BP’s Dudley defends company’s Macondo spill-response tactics

BP PLC’s Chief Executive Officer Bob Dudley has denied that his company deliberately delayed capping of the Macondo well—which suffered a blowout in April 2010, resulting in a massive oil spill in the Gulf of Mexico—saying that such suggestions defy logic and common sense.

Speaking with OGJ at a technology conference in Trinidad, Dudley said, “I have to say some of the statements today that BP lied about its activities to cap the well defy common sense. The company was doing everything it could to look at ways to cap the well as fast as possible. So I was a bit surprise at some of those comments.”
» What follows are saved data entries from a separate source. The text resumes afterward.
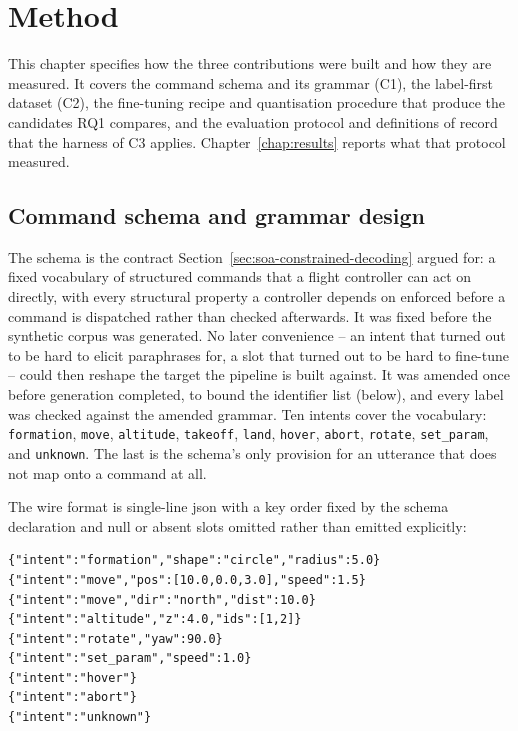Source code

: \chapter{Method}
\label{chap:method}

This chapter specifies how the three contributions were built and how they are measured. It covers
the command schema and its grammar (C1), the label-first dataset (C2), the fine-tuning recipe and
quantisation procedure that produce the candidates RQ1 compares, and the evaluation protocol and
definitions of record that the harness of C3 applies. Chapter~\ref{chap:results} reports what that
protocol measured.

\section{Command schema and grammar design}
\label{sec:schema}
The schema is the contract Section~\ref{sec:soa-constrained-decoding} argued for: a fixed vocabulary of
structured commands that a flight controller can act on directly, with every structural property a
controller depends on enforced before a command is dispatched rather than checked afterwards. It
was fixed before the synthetic corpus was generated. No later convenience -- an intent that turned
out to be hard to elicit paraphrases for, a slot that turned out to be hard to fine-tune -- could
then reshape the target the pipeline is built against. It was amended once before generation
completed, to bound the identifier list (below), and every label was checked against the amended
grammar. Ten intents cover the vocabulary: \texttt{formation}, \texttt{move}, \texttt{altitude},
\texttt{takeoff}, \texttt{land}, \texttt{hover}, \texttt{abort}, \texttt{rotate},
\texttt{set\_param}, and \texttt{unknown}. The last is the schema's only provision for an utterance
that does not map onto a command at all.

The wire format is single-line \gls{json} with a key order fixed by the schema declaration and null
or absent slots omitted rather than emitted explicitly:

\begin{lstlisting}[basicstyle=\ttfamily\small, breaklines=true]
{"intent":"formation","shape":"circle","radius":5.0}
{"intent":"move","pos":[10.0,0.0,3.0],"speed":1.5}
{"intent":"move","dir":"north","dist":10.0}
{"intent":"altitude","z":4.0,"ids":[1,2]}
{"intent":"rotate","yaw":90.0}
{"intent":"set_param","speed":1.0}
{"intent":"hover"}
{"intent":"abort"}
{"intent":"unknown"}
\end{lstlisting}

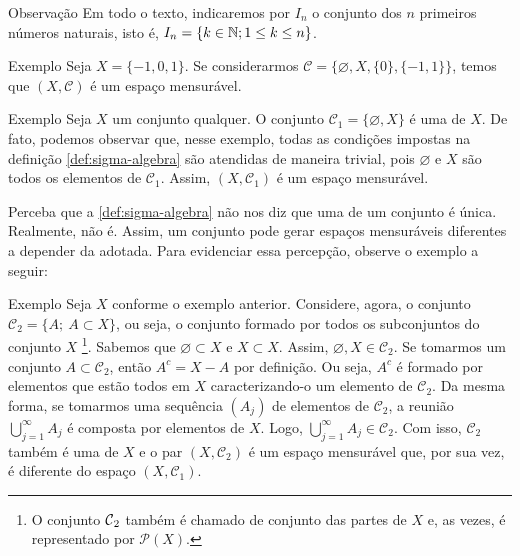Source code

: \begin{env}{Observação}
	Em todo o texto, indicaremos por $I_n$ o conjunto dos $n$ primeiros números naturais, isto é, $I_n = \{k \in \operatorname{\mathbb{N}}; 1 \leq k \leq n\}$.
	\vspace{-0.2cm}
\end{env}
\begin{env}{Exemplo}
    Seja $X = \{-1,0,1\}$. Se considerarmos $\mathcal{C} = \{\varnothing, X, \{0\}, \{-1,1\}\}$, temos que $(X, \mathcal{C})$ é um espaço mensurável.
    \vspace{-0.2cm}
\end{env}
%
\begin{env}{Exemplo}
	\label{ex:sigma-trivial}
	Seja $X$ um conjunto qualquer.
	O conjunto $\mathcal{C}_1 = \{\varnothing, X\}$ é uma \sigal de $X$.
	De fato, podemos observar que, nesse exemplo, todas as condições impostas na definição \ref{def:sigma-algebra} são atendidas de maneira trivial, pois 
	$\varnothing$ e $X$ são todos os elementos de $\mathcal{C}_1$. 
	Assim,  $(X, \mathcal{C}_1)$ é um espaço mensurável.
\vspace{-0.2cm}
\end{env}

	Perceba que a \ref{def:sigma-algebra} não nos diz que uma \sigal de um conjunto é única.
Realmente, não é. 
Assim, um conjunto pode gerar espaços mensuráveis diferentes a depender da \sigal adotada.
Para evidenciar essa percepção, observe o exemplo a seguir:

\begin{env}{Exemplo}
	\label{ex:sigma-subconjuntos}
	Seja $X$ conforme o exemplo anterior.
	Considere, agora, o conjunto $\mathcal{C}_2 = \{ A; \ A \subset X\}$, ou seja, o conjunto formado por todos os subconjuntos do conjunto $X$
	\footnote{O conjunto $\operatorname{\mathcal{C}}_2$ também é chamado de conjunto das partes de $X$ e, as vezes, é representado por $\mathcal{P}(X)$.}.
	Sabemos que $\varnothing \subset X$ e $X \subset X$. 
	Assim, $\varnothing, X \in \mathcal{C}_2$. 
	Se tomarmos um conjunto $A \subset \mathcal{C}_2$, então $A^c = X - A$ por definição.
	Ou seja, $A^c$ é formado por elementos que estão todos em $X$ caracterizando-o um elemento de $\mathcal{C}_2$.
	Da mesma forma, se tomarmos uma sequência $(A_j)$ de elementos de $\mathcal{C}_2$, a reunião 
	$\displaystyle \bigcup_{j = 1}^\infty A_j$ é composta por elementos de $X$.
	Logo,  $\displaystyle \bigcup_{j = 1}^\infty A_j \in \mathcal{C}_2$.
	Com isso, $\mathcal{C}_2$ também é uma \sigal de $X$ e o par $(X, \mathcal{C}_2)$ é um espaço mensurável que, por sua vez, é diferente do espaço $(X,\mathcal{C}_1)$.
	\vspace{-0.2cm}
\end{env}

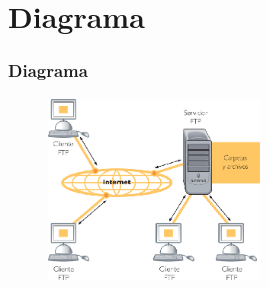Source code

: \section{Diagrama}
  \begin{frame}
    \frametitle{Diagrama}
      \begin{figure}
      \centering
      \includegraphics[width=0.5\textwidth]{./image/diagramaFTP.png}
      \label{fig:ejemplo}
      \end{figure}
  \end{frame}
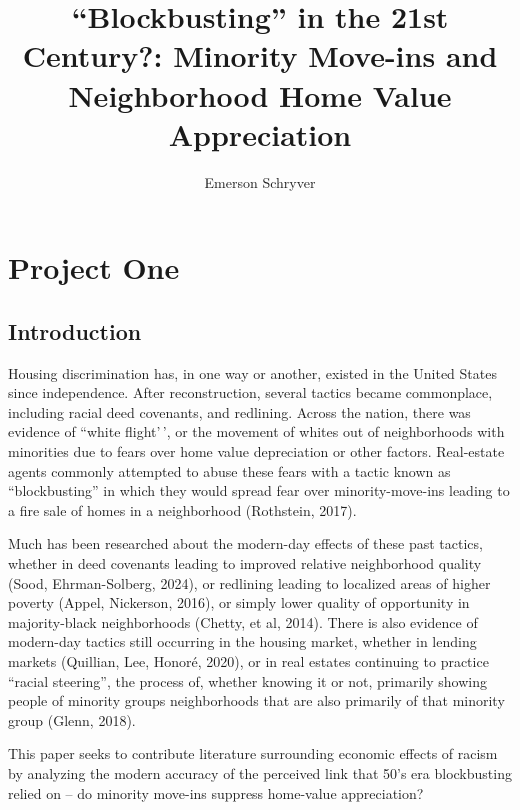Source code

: \documentclass[11pt]{article}
\title{``Blockbusting'' in the 21st Century?: Minority Move-ins and
    Neighborhood Home Value
    Appreciation}
\author{Emerson Schryver}
\begin{document}
    
    \maketitle
    
    

    

    \section{Project One}\label{project-one}

    \subsection{Introduction}\label{introduction}

    Housing discrimination has, in one way or another, existed in the United
States since independence. After reconstruction, several tactics became
commonplace, including racial deed covenants, and redlining. Across the
nation, there was evidence of ``white flight'\,', or the movement of
whites out of neighborhoods with minorities due to fears over home value
depreciation or other factors. Real-estate agents commonly attempted to
abuse these fears with a tactic known as ``blockbusting'' in which they
would spread fear over minority-move-ins leading to a fire sale of homes
in a neighborhood (Rothstein, 2017).

Much has been researched about the modern-day effects of these past
tactics, whether in deed covenants leading to improved relative
neighborhood quality (Sood, Ehrman-Solberg, 2024), or redlining leading
to localized areas of higher poverty (Appel, Nickerson, 2016), or simply
lower quality of opportunity in majority-black neighborhoods (Chetty, et
al, 2014). There is also evidence of modern-day tactics still occurring
in the housing market, whether in lending markets (Quillian, Lee,
Honoré, 2020), or in real estates continuing to practice ``racial
steering'', the process of, whether knowing it or not, primarily showing
people of minority groups neighborhoods that are also primarily of that
minority group (Glenn, 2018).

This paper seeks to contribute literature surrounding economic effects
of racism by analyzing the modern accuracy of the perceived link that
50's era blockbusting relied on -- do minority move-ins suppress
home-value appreciation?
\end{document}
Safety Consultant Edward Ziegler told the US court in New Orleans on Oct. 1 that a blowout preventer (BOP) was available by mid-May and BP could have sealed its Macondo well within a month of it blowing out.
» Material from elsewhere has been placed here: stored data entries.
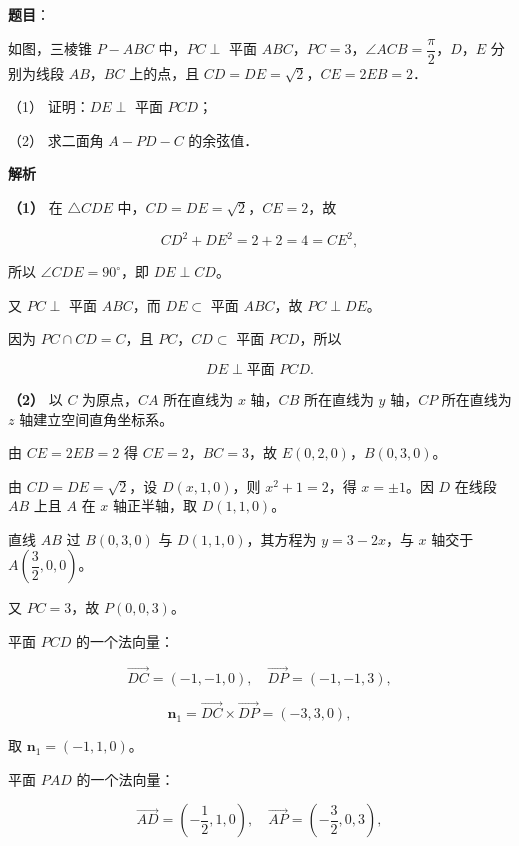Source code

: \begin{answer}

\textbf{题目}：

如图，三棱锥 $P-ABC$ 中，$PC\perp$ 平面 $ABC$，$PC=3$，$\angle ACB=\dfrac{\pi}{2}$，$D$，$E$ 分别为线段 $AB$，$BC$ 上的点，且 $CD=DE=\sqrt{2}$，$CE=2EB=2$．

（1） 证明：$DE\perp$ 平面 $PCD$；

（2） 求二面角 $A-PD-C$ 的余弦值．
\nopagebreak[4]
\begin{center}\end{center}
\nopagebreak[4]
\textbf{解析}

\textbf{（1）} 在 $\triangle CDE$ 中，$CD=DE=\sqrt{2}$，$CE=2$，故

\nopagebreak[4]
\[
CD^{2}+DE^{2}=2+2=4=CE^{2},
\]

所以 $\angle CDE=90^\circ$，即 $DE\perp CD$。

又 $PC\perp$ 平面 $ABC$，而 $DE\subset$ 平面 $ABC$，故 $PC\perp DE$。

因为 $PC\cap CD=C$，且 $PC$，$CD\subset$ 平面 $PCD$，所以

\nopagebreak[4]
\[
DE\perp\text{平面 }PCD.
\]

\textbf{（2）} 以 $C$ 为原点，$CA$ 所在直线为 $x$ 轴，$CB$ 所在直线为 $y$ 轴，$CP$ 所在直线为 $z$ 轴建立空间直角坐标系。

由 $CE=2EB=2$ 得 $CE=2$，$BC=3$，故 $E(0,2,0)$，$B(0,3,0)$。

由 $CD=DE=\sqrt{2}$，设 $D(x,1,0)$，则 $x^{2}+1=2$，得 $x=\pm 1$。因 $D$ 在线段 $AB$ 上且 $A$ 在 $x$ 轴正半轴，取 $D(1,1,0)$。

直线 $AB$ 过 $B(0,3,0)$ 与 $D(1,1,0)$，其方程为 $y=3-2x$，与 $x$ 轴交于 $A\left(\dfrac{3}{2},0,0\right)$。

又 $PC=3$，故 $P(0,0,3)$。

平面 $PCD$ 的一个法向量：

\nopagebreak[4]
\[
\overrightarrow{DC}=(-1,-1,0),\quad \overrightarrow{DP}=(-1,-1,3),
\]

\nopagebreak[4]
\[
\boldsymbol{n}_{1}=\overrightarrow{DC}\times\overrightarrow{DP}=(-3,3,0),
\]

取 $\boldsymbol{n}_{1}=(-1,1,0)$。

平面 $PAD$ 的一个法向量：

\nopagebreak[4]
\[
\overrightarrow{AD}=\left(-\frac{1}{2},1,0\right),\quad
\overrightarrow{AP}=\left(-\frac{3}{2},0,3\right),
\]


\end{answer}
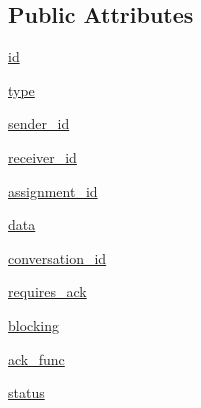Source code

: \subsection*{Public Attributes}
\begin{DoxyCompactItemize}
\item 
\hyperlink{classparlai_1_1mturk_1_1core_1_1legacy__2018_1_1socket__manager_1_1Packet_ae539e80c978b6fa4ac0332cb8fdb4459}{id}
\item 
\hyperlink{classparlai_1_1mturk_1_1core_1_1legacy__2018_1_1socket__manager_1_1Packet_ab3209be95628003e108788a9ac459206}{type}
\item 
\hyperlink{classparlai_1_1mturk_1_1core_1_1legacy__2018_1_1socket__manager_1_1Packet_a4aa15cc8e64d313e3f22546df8738ba5}{sender\+\_\+id}
\item 
\hyperlink{classparlai_1_1mturk_1_1core_1_1legacy__2018_1_1socket__manager_1_1Packet_af58d168251594cf0de296a96e9772d51}{receiver\+\_\+id}
\item 
\hyperlink{classparlai_1_1mturk_1_1core_1_1legacy__2018_1_1socket__manager_1_1Packet_a3ffd9aa8c6038c62d5ce56cc730ab354}{assignment\+\_\+id}
\item 
\hyperlink{classparlai_1_1mturk_1_1core_1_1legacy__2018_1_1socket__manager_1_1Packet_adcb59e4297d2ac5842f963591a2c8aff}{data}
\item 
\hyperlink{classparlai_1_1mturk_1_1core_1_1legacy__2018_1_1socket__manager_1_1Packet_add03541844fbd3e7fdb9260b6c67f444}{conversation\+\_\+id}
\item 
\hyperlink{classparlai_1_1mturk_1_1core_1_1legacy__2018_1_1socket__manager_1_1Packet_af9b94a2fd15ede3a9abe55e7d361932c}{requires\+\_\+ack}
\item 
\hyperlink{classparlai_1_1mturk_1_1core_1_1legacy__2018_1_1socket__manager_1_1Packet_a0545e4302a6a6c212479c583009b00d1}{blocking}
\item 
\hyperlink{classparlai_1_1mturk_1_1core_1_1legacy__2018_1_1socket__manager_1_1Packet_ab0512c9df9c767ce809ae9a93a80dae6}{ack\+\_\+func}
\item 
\hyperlink{classparlai_1_1mturk_1_1core_1_1legacy__2018_1_1socket__manager_1_1Packet_ab0a6d9a25edeacbd5450f630d363ee35}{status}
\end{DoxyCompactItemize}
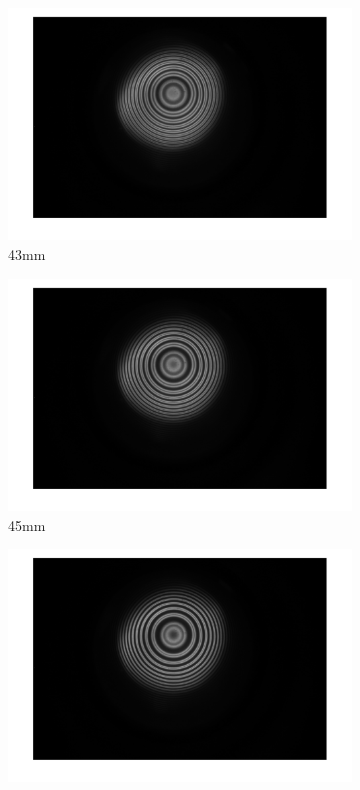 \documentclass[a4paper,12pt]{article}
\begin{document}
    \begin{figure}[H]
      \centering
      
      \begin{subfigure}[b]{0.3\textwidth}
        \includegraphics[width=1.2\textwidth]{tra_ano_stripe_ver_43.png}
        \caption{43mm}
      \end{subfigure}
      \hfill
      \begin{subfigure}[b]{0.3\textwidth}
        \includegraphics[width=1.2\textwidth]{tra_ano_stripe_ver_45.png}
        \caption{45mm}
      \end{subfigure}
      \hfill
      \begin{subfigure}[b]{0.3\textwidth}
        \includegraphics[width=1.2\textwidth]{tra_ano_stripe_ver_48.png}

\end{subfigure}
\end{figure}
\end{document}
BP executive James Dupree told the court in May that the company could not use the new BOP because of engineering challenges including the difficulty of removing the top of the broken BOP on the seafloor. He added that the company was very concerned about the weight of an additional BOP doing further damage to the well.

Dudley said throughout the crisis, BP had done all it could to mitigate against the negative impact of the oil spill including spending a lot of money to restore the gulf and businesses impacted by the spill.
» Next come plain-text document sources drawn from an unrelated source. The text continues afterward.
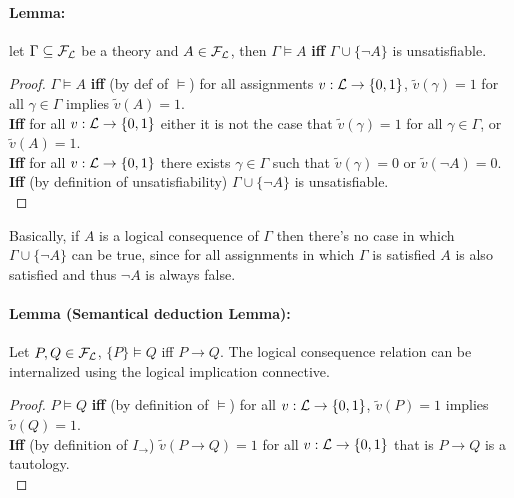 \documentclass[11pt]{article}
\begin{document}
	\paragraph{Lemma:} let $\Gamma \subseteq \mathcal{F}_\mathcal{L}$ be a theory and $A \in \mathcal{F}_\mathcal{L}$, then $\Gamma \models A$ \textbf{iff} $\Gamma \cup \{\neg A\}$ is unsatisfiable.\\
	
	\begin{proof}
		$\Gamma \models A$ \textbf{iff} (by def of $\models$) for all assignments $v: \mathcal{L} \rightarrow \{0,1\}$, $\tilde{v} (\gamma) =1$ for all $\gamma \in \Gamma$ implies $\tilde{v} (A) = 1$.\\
		
		\textbf{Iff} for all $v: \mathcal{L} \rightarrow \{0,1\}$ either it is not the case that $\tilde{v} (\gamma) = 1$ for all $\gamma \in \Gamma$, or $\tilde{v} (A) = 1$.\\
		
		\textbf{Iff} for all $v: \mathcal{L} \rightarrow \{0,1\}$ there exists $\gamma \in \Gamma$ such that $\tilde{v} (\gamma) = 0$ or $\tilde{v} (\neg A) = 0$.\\
		
		\textbf{Iff} (by definition of unsatisfiability) $\Gamma \cup \{\neg A\}$ is unsatisfiable.\\
	\end{proof}
	
	Basically, if $A$ is a logical consequence of $\Gamma$ then there's no case in which  $\Gamma \cup \{\neg A\}$ can be true, since for all assignments in which $\Gamma$ is satisfied $A$ is also satisfied and thus $\neg A$ is always false.\\
	
	\newpage
	
	\paragraph{Lemma (Semantical deduction Lemma):} Let $P,Q \in \mathcal{F}_\mathcal{L}$, $\{P\} \models Q$ iff $P \rightarrow Q$.  The logical consequence relation can be internalized using the logical implication connective.\\
	
	\begin{proof}
		$P \models Q$ \textbf{iff} (by definition of $\models$) for all $v: \mathcal{L} \rightarrow \{0,1\}$, $\tilde{v} (P) = 1$ implies $\tilde{v} (Q) = 1$.\\
		
		\textbf{Iff} (by definition of $I_\rightarrow$) $\tilde{v} (P \rightarrow Q) = 1$ for all $v: \mathcal{L} \rightarrow \{0,1\}$ that is $P \rightarrow Q$ is a tautology.\\
	\end{proof}
	
\end{document}
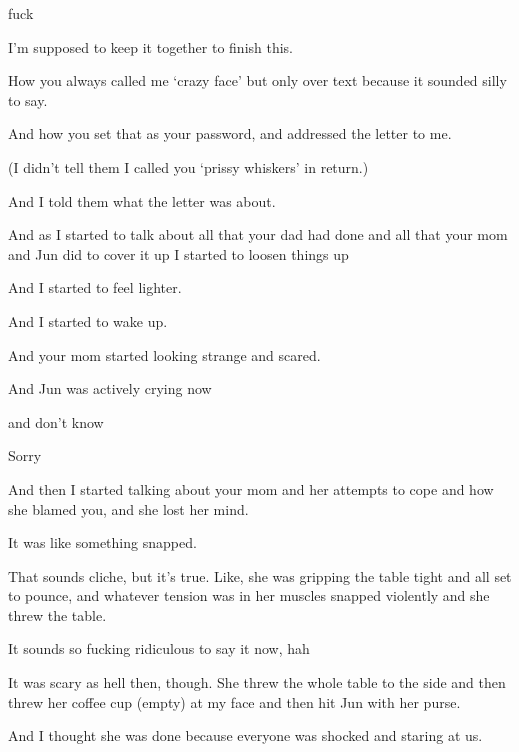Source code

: { fuck

 I'm supposed to keep it together to finish this.

 How you always called me `crazy face' but only over text because it sounded silly to say.

 And how you set that as your password, and addressed the letter to me.

(I didn't tell them I called you `prissy whiskers' in return.)

 And I told them what the letter was about.

 And as I started to talk about all that your dad had done and all that your mom and Jun did to cover it up I started to loosen things up

 And I started to feel lighter.

 And I started to wake up.

 And your mom started looking strange and scared.

 And Jun was actively crying now

 and don't know

\nopagebreak

 Sorry

 And then I started talking about your mom and her attempts to cope and how she blamed you, and she lost her mind.

 It was like something snapped.

 That sounds cliche, but it's true. Like, she was gripping the table tight and all set to pounce, and whatever tension was in her muscles snapped violently and she threw the table.

 It sounds so fucking ridiculous to say it now, hah

 It was scary as hell then, though. She threw the whole table to the side and then threw her coffee cup (empty) at my face and then hit Jun with her purse.

 And I thought she was done because everyone was shocked and staring at us.

}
“I think we have made a tremendous commitment beginning in 2010 to restore the gulf, clean the beaches, and restore the business and economic life of the gulf and we have made huge amounts of commitments on that.” Dudley told OGJ.

He added that BP had made a very generous settlement and was less interested in putting money in pockets of plaintiffs’ attorneys rather than the people who were actually damaged economically in the spill.

Dudley said regardless of the findings of the court, his company was well provisioned to deal with it and he did not see the need to sell any further assets, especially its Trinidad assets, which now account for 17% of BP’s global production.

He said, “Over the last 2 years, BP has sold $38 billion of assets and put provisions on our balance sheet of over $40 billion and so I think we are provisioned for the future eventualities.”

BP could face up to $18 billion in fines depending on the outcome of the case that is proceeding in New Orleans.